Castle, Carrowcushlaun West, Co. Mayo
On the eastern side of Ballina, overlooking the River Moy, once stood a medieval tower house known as Ardnaree Castle.
Castle, Carrowcushlaun West, Co. Mayo
The site, marked on 17th-century Down Survey maps, sits atop what locals call Castle Hill, though its Irish name, Tulach na Fairscena, hints at a much older significance. When antiquarian John O’Donovan visited in the 1830s, he noted that the hill appeared to have been an ancient fort long before any castle was built there, and local tradition held that it was once called Port Righ, meaning “Seat of the King”.
The castle’s turbulent history reads like a chronicle of medieval Irish conflict. The Annals of the Four Masters record that in 1266, Donall O’Hara met his death at English hands whilst attempting to burn Ardnaree. A century later, the O’Dowd clan seized control, with Donall O’Dowd capturing both Ardnaree and nearby Castleconor in 1371, expelling the English garrison and dividing the territory amongst his kinsmen.
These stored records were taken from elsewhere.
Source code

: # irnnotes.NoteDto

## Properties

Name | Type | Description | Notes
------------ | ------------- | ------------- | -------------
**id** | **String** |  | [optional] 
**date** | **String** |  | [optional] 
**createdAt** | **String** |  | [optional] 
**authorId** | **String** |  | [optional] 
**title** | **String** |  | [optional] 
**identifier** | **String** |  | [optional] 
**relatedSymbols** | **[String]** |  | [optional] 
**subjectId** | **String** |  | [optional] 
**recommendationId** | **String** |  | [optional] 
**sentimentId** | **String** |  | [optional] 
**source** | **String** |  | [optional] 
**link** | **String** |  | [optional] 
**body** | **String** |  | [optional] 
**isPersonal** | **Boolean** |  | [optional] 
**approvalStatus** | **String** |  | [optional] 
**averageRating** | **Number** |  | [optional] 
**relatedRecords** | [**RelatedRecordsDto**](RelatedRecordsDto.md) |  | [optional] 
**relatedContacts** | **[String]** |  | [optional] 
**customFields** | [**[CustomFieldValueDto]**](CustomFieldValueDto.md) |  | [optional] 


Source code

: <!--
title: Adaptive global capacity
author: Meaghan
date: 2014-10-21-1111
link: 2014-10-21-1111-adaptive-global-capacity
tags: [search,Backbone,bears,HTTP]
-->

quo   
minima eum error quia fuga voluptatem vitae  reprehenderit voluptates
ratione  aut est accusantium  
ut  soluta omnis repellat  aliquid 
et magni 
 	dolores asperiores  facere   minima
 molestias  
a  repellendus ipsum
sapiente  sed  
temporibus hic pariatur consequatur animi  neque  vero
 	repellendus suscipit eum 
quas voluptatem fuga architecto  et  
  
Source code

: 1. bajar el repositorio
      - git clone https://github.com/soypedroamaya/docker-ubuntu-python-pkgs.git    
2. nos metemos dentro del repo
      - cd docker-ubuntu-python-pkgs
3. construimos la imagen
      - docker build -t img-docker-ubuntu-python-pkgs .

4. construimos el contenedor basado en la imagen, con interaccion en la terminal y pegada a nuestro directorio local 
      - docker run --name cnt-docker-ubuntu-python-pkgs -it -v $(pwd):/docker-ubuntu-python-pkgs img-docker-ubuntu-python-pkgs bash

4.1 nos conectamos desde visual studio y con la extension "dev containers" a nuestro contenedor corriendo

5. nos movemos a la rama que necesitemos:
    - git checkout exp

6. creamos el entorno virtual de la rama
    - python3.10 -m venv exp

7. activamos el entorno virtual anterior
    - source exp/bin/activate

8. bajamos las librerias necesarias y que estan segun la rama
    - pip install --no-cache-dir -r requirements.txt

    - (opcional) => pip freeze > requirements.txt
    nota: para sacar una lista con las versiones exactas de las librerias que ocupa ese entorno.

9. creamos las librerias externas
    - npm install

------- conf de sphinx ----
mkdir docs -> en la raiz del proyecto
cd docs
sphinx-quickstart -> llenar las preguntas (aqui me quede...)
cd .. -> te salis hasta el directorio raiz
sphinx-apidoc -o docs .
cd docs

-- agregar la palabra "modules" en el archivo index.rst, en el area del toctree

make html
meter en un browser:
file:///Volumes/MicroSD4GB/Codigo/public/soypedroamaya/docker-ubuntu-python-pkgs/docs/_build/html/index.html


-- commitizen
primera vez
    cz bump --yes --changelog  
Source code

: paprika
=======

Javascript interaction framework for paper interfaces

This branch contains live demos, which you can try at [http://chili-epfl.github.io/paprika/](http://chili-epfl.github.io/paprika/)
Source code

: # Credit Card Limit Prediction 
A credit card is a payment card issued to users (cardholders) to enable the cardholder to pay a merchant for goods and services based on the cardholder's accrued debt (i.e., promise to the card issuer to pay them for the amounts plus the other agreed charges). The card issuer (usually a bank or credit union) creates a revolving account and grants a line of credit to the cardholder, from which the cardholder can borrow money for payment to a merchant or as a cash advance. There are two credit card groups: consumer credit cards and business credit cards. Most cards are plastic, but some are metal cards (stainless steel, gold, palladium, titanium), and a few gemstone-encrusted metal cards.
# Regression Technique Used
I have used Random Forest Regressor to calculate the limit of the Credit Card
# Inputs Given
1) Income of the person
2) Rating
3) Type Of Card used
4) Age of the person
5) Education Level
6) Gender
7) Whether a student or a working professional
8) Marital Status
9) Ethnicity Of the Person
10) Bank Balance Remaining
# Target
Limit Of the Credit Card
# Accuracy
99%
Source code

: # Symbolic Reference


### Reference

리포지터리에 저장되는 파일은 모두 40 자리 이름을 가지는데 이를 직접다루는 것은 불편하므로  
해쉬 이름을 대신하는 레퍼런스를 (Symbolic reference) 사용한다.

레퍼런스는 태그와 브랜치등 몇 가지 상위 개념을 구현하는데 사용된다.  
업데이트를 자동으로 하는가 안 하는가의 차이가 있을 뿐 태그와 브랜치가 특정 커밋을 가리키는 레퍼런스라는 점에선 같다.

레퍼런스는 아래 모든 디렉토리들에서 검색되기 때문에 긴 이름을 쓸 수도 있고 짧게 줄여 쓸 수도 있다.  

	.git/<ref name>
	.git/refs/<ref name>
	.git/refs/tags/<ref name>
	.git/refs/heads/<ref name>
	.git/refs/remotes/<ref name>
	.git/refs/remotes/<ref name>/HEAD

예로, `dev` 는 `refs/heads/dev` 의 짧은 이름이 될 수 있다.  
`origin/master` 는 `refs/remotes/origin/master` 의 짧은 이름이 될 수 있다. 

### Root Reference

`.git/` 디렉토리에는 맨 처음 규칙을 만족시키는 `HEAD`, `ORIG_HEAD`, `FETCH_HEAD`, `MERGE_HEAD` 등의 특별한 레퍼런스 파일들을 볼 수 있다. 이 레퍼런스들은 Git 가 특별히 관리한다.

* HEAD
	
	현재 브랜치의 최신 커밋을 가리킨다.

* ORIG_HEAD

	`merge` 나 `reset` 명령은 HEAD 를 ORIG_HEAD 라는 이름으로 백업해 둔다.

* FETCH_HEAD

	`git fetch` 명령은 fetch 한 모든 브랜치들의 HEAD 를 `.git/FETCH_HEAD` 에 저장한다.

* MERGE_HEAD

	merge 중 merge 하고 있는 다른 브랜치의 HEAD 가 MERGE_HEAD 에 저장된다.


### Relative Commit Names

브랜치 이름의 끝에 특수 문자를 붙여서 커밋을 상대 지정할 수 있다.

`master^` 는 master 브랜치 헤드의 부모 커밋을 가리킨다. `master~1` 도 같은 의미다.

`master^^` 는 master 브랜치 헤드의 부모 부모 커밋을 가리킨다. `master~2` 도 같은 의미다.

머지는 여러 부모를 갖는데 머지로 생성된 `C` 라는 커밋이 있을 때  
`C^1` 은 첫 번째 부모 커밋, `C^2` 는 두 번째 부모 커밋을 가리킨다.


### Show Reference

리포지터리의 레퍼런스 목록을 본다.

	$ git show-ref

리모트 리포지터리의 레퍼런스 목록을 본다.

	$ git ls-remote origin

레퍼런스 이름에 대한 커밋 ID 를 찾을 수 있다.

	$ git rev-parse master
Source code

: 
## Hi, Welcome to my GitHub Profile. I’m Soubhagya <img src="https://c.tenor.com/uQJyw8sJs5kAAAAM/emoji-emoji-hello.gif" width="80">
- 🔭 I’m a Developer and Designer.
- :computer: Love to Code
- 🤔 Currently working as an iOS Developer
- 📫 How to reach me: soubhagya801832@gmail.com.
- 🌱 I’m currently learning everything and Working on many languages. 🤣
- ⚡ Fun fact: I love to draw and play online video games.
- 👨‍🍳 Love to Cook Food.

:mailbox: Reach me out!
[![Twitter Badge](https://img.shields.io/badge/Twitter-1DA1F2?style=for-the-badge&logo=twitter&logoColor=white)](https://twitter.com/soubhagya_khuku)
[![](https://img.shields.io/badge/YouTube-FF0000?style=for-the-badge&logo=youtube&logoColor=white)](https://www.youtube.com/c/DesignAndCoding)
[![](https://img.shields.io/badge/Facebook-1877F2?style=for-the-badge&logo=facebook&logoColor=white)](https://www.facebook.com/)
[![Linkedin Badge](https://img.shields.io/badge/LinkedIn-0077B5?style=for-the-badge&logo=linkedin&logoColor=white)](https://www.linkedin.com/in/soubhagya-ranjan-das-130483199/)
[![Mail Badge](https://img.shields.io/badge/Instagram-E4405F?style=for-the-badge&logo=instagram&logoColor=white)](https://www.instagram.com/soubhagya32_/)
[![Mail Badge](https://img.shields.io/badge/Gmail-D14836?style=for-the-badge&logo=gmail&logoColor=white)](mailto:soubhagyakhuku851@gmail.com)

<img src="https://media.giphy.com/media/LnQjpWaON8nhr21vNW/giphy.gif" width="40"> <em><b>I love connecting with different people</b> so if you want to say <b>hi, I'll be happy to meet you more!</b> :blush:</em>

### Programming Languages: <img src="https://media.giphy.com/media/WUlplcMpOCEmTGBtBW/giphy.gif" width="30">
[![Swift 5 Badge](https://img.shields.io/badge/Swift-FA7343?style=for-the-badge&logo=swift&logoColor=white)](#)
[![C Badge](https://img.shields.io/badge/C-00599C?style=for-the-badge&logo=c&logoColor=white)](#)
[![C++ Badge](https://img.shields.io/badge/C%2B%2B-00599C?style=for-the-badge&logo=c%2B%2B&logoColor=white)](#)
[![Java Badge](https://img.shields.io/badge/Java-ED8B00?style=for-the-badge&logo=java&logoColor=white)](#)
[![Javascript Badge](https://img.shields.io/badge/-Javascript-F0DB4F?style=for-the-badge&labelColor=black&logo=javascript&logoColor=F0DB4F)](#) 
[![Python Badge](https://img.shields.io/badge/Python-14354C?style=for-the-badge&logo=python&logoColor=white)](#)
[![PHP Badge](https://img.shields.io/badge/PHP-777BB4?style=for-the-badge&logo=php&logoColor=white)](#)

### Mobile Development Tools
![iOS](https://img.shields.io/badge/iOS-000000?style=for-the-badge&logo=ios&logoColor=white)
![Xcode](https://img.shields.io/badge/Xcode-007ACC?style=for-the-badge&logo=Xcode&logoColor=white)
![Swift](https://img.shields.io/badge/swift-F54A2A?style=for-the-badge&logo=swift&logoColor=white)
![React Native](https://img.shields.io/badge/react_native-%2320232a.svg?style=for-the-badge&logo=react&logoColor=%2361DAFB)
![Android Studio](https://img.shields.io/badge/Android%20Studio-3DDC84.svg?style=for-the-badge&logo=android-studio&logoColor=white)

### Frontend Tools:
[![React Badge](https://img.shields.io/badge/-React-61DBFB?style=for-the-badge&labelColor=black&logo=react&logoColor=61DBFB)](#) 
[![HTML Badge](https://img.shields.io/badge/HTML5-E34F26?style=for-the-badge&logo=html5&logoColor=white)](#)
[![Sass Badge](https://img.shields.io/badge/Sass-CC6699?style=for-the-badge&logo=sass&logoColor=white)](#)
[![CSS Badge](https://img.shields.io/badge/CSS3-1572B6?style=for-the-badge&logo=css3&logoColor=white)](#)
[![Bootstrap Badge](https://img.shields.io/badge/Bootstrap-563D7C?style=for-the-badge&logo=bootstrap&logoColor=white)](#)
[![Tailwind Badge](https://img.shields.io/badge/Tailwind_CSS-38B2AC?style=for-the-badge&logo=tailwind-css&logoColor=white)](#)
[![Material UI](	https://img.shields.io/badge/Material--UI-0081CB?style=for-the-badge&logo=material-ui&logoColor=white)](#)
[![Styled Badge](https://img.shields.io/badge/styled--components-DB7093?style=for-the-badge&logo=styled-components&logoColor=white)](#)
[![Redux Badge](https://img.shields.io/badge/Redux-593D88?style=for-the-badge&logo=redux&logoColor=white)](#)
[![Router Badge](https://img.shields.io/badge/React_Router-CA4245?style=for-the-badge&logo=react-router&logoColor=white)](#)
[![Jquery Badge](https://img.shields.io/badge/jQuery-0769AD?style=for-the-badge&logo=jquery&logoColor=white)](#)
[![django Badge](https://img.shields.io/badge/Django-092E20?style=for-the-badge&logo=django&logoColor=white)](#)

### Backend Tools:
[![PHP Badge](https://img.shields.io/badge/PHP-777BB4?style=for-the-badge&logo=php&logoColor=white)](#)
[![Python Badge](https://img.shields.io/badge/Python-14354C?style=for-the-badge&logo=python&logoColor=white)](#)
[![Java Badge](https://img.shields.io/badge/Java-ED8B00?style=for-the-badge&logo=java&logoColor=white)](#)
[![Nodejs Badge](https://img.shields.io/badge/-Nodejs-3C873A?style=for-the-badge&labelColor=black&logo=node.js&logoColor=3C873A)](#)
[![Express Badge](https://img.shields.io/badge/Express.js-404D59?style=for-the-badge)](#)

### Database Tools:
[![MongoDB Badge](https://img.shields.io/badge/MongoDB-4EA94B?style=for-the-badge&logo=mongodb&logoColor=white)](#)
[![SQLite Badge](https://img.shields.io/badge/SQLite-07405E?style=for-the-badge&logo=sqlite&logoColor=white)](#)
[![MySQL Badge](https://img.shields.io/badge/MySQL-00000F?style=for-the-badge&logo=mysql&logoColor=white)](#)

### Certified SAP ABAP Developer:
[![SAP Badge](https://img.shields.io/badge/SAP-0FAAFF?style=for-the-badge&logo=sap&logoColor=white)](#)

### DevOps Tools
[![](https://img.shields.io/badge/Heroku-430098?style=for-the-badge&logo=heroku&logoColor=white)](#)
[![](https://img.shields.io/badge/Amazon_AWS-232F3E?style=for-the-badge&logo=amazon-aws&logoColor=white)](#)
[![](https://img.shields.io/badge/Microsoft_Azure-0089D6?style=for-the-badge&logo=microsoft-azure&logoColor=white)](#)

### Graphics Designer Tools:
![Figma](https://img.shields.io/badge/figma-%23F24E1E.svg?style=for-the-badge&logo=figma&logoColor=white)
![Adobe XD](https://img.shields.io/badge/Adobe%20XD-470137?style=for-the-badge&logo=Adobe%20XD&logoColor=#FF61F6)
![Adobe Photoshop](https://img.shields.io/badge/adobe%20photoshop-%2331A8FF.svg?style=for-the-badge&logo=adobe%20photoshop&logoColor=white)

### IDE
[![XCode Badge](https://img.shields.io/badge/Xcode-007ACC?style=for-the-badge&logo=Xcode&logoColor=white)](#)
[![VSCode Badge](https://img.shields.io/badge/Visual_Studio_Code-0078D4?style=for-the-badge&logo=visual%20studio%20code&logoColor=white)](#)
The castle continued to change hands violently; in 1532 the sons of O’Dowd took it from the Burkes under cover of darkness, only for the Burkes to return the favour the following year, reclaiming their stronghold in another nocturnal raid.
By 1586, Ardnaree had become the setting for a major military confrontation when Scottish mercenaries, who had come to support the Burkes in their rebellion against Sir Richard Bingham, the Provincial President of Connacht, were decisively defeated in what became known as the Battle of Ardnaree. Today, nothing remains of the castle itself; even by O’Donovan’s time, locals reported that the ruins had been almost completely removed along with much of the hill fort. The exact location remains uncertain, though it likely stood on a prominent hill in what is now Carrowcushlan townland, a silent witness to centuries of Irish warfare and political upheaval.